# Anyone Hunt SD?



## ggwash21 (Apr 30, 2005)

I'm gonna be in Big Stone working starting next week and will be there for 8 weeks. I'm looking forward to hunting SD. Does anyone know any decent places to hunt or know anyone that does?? 
thanks
Gary


----------



## SDHandgunner (Jun 22, 2004)

I am up north of there, and yes I hunt Deer in South Dakota. Not sure about the area you are going to be in, I have never hunted that area. I used to do a lot of Pheasant Hunting on the south side of Big Stone Lake around the Hartford Beach area when I had a cousin in Milbank, but that was years ago.

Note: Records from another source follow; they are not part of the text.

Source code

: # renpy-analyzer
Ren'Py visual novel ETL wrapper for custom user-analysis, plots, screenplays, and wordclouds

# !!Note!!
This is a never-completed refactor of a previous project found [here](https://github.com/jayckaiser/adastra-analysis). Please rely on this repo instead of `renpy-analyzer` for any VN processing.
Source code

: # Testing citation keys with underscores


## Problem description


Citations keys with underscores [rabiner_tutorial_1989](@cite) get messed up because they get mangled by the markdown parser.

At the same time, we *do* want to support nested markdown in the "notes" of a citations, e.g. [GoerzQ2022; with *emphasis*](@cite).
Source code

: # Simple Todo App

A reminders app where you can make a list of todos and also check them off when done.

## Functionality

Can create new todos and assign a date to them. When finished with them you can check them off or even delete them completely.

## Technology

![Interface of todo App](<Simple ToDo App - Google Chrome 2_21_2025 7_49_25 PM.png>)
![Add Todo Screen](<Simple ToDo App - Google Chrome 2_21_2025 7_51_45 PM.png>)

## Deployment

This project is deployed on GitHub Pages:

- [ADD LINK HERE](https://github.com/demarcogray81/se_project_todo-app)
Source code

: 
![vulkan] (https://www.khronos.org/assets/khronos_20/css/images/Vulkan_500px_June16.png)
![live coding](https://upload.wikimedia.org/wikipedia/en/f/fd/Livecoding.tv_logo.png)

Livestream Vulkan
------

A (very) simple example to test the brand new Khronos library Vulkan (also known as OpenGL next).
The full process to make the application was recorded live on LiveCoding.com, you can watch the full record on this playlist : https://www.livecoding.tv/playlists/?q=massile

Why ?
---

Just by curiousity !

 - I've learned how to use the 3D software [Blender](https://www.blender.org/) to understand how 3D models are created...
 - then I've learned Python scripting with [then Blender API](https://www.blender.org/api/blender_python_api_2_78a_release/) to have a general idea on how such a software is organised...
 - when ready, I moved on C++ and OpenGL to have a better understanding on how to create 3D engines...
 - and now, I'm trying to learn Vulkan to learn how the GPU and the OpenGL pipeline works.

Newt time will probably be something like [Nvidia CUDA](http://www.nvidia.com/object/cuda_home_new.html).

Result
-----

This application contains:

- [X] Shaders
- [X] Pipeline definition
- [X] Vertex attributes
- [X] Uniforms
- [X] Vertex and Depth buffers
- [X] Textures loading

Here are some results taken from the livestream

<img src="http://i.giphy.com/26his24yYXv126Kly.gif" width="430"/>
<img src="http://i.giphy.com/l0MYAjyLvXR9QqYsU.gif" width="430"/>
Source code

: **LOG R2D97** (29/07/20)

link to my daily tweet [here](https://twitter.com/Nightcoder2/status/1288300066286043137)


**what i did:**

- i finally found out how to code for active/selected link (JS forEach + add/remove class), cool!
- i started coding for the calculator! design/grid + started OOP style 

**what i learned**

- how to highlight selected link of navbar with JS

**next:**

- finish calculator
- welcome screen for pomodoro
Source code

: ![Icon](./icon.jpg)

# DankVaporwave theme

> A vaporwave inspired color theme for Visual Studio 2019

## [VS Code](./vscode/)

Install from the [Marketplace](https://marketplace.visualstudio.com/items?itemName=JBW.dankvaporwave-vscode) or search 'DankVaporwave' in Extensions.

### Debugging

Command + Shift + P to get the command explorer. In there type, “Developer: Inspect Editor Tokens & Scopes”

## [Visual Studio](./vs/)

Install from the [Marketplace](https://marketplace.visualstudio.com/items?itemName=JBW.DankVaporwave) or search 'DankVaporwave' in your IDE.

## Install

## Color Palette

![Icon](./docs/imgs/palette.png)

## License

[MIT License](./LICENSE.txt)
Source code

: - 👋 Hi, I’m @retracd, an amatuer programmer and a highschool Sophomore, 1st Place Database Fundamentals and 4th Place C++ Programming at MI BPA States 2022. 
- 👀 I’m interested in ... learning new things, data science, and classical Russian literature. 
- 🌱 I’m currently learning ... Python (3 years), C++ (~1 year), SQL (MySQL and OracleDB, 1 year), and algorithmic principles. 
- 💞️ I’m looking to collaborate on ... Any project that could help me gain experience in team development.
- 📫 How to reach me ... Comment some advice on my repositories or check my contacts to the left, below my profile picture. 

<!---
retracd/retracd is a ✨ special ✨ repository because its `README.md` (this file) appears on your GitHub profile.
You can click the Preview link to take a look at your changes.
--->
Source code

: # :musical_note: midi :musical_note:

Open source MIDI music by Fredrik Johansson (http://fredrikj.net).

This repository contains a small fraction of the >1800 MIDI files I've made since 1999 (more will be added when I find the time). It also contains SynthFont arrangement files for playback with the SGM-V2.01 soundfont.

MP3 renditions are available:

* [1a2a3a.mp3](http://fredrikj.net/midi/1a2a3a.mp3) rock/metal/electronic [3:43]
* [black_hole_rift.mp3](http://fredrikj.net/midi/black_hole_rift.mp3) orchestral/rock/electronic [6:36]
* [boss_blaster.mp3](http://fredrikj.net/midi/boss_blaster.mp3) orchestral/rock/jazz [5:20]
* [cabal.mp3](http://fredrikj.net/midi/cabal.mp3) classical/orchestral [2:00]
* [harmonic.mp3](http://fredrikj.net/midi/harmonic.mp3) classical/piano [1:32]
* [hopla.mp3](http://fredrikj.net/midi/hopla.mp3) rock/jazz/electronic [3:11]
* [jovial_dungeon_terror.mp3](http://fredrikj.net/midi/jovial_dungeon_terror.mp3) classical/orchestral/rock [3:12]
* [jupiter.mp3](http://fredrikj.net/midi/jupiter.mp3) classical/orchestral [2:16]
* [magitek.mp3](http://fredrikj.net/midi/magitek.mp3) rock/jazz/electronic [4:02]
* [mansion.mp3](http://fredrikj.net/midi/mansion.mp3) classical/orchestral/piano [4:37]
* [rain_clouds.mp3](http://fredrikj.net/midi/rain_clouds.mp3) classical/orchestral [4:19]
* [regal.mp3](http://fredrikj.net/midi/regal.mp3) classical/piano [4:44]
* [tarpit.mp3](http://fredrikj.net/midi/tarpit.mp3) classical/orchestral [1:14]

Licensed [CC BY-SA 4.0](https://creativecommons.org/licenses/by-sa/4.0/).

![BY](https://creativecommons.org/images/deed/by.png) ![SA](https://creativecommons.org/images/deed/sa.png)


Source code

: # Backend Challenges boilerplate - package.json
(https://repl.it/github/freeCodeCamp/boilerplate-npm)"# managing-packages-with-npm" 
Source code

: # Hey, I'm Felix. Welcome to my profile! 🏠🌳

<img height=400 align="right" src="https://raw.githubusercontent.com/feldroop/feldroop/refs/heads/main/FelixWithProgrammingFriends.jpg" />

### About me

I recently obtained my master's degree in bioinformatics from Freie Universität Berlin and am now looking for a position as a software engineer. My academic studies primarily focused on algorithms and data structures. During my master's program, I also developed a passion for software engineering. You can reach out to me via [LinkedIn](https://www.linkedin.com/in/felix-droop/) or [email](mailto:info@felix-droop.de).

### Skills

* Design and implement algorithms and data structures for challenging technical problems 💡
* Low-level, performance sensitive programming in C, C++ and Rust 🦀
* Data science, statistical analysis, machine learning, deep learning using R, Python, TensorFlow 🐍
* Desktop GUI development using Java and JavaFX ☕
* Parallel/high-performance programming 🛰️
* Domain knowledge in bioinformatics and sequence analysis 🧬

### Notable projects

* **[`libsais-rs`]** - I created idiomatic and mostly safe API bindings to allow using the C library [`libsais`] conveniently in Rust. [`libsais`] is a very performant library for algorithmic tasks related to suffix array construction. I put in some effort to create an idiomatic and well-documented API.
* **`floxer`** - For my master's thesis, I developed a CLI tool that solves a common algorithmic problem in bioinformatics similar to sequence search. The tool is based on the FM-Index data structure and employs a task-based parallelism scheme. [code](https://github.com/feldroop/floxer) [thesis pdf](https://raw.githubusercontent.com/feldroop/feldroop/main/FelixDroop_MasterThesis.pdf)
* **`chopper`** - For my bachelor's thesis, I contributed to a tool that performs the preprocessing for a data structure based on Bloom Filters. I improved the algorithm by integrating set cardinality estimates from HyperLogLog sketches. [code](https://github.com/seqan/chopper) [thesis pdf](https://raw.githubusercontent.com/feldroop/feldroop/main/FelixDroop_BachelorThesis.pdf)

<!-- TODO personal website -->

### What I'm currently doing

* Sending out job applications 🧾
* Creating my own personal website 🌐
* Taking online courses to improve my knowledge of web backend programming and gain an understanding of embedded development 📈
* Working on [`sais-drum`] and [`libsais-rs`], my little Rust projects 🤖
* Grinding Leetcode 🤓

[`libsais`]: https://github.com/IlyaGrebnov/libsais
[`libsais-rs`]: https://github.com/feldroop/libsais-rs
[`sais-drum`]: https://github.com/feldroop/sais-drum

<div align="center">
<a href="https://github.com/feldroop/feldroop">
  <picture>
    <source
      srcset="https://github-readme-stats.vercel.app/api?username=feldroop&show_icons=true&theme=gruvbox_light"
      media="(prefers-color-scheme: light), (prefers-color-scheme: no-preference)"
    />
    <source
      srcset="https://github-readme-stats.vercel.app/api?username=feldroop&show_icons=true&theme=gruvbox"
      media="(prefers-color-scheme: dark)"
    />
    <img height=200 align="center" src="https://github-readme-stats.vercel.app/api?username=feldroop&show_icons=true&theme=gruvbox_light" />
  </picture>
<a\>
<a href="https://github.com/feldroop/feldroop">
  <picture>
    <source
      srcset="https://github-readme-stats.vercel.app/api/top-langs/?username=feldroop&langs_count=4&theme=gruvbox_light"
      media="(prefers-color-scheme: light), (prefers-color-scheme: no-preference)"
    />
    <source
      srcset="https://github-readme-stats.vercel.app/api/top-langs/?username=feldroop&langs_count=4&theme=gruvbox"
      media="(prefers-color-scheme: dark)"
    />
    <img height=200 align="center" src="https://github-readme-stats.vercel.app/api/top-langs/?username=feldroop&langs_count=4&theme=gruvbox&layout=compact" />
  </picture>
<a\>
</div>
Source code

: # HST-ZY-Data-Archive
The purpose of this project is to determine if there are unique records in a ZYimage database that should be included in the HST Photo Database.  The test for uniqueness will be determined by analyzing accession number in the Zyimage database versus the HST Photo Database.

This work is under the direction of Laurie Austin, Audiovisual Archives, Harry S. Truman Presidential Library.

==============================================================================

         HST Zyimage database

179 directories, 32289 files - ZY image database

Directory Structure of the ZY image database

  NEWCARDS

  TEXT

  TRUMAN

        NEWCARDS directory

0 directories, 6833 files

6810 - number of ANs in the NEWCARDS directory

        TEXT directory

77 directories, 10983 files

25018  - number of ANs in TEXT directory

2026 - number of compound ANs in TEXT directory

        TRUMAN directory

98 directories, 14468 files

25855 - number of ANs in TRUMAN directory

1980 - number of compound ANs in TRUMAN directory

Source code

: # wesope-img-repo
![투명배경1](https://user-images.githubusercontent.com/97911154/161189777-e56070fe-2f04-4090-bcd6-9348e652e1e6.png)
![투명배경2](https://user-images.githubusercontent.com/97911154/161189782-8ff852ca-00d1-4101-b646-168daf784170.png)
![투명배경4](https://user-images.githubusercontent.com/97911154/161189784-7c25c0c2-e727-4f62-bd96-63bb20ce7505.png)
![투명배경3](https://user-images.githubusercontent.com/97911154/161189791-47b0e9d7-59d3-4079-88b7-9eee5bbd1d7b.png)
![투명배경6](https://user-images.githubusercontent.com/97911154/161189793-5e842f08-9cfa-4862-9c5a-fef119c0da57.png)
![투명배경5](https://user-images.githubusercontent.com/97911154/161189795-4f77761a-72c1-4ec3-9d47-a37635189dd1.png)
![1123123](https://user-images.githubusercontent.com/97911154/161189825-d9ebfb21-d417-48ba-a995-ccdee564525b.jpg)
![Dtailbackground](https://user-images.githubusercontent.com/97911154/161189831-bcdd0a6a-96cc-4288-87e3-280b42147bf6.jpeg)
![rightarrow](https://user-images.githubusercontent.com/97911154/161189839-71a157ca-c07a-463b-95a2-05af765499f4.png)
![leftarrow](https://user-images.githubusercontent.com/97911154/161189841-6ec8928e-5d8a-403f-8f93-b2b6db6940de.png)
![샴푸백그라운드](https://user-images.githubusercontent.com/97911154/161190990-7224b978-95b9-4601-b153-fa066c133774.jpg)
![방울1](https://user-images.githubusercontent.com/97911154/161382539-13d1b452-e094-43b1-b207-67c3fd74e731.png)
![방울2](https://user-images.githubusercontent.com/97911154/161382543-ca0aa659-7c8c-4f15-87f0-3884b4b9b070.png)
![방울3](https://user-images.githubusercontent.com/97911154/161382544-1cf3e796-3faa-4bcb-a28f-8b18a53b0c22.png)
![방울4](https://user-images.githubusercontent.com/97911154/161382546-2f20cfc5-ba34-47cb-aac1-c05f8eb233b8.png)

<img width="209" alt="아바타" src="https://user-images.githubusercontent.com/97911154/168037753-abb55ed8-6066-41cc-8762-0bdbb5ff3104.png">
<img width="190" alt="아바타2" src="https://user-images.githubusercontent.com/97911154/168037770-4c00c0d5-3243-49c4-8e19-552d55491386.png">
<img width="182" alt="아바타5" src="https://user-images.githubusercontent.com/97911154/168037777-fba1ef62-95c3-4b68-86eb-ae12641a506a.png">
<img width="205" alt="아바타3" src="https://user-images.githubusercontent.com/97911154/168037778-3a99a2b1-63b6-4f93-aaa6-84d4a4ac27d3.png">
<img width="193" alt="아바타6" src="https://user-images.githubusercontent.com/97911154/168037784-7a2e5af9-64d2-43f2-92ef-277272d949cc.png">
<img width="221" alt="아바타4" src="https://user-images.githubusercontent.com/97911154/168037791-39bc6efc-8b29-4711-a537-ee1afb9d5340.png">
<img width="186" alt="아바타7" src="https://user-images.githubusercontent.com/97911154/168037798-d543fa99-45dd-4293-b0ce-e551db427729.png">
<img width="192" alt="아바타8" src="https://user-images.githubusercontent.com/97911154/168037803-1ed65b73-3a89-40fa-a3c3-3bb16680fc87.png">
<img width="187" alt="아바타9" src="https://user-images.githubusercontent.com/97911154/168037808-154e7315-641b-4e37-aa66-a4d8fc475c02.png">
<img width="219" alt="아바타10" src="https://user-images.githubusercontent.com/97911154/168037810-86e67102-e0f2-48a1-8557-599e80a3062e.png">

Are you talking about Firearm Hunting or Archery Hunting? The reason I am asking is that in South Dakota the Firearm Deer Licenses are issued on a lottery drawing. The 1st and 2nd drawings are complete and now for the 3rd drawing non residents can apply. The deadline to apply with a paper application is they have to be postmarked Friday October 26th (if done on line at the G,F&P web site they have to be submitted prior to 8 AM on Tuesday October 30th). There is a link (Left over Licenses) on the South Dakota G,F&P web site that you can check to see what is left yet in any area you are interested in hunting.

Good luck

Larry


----------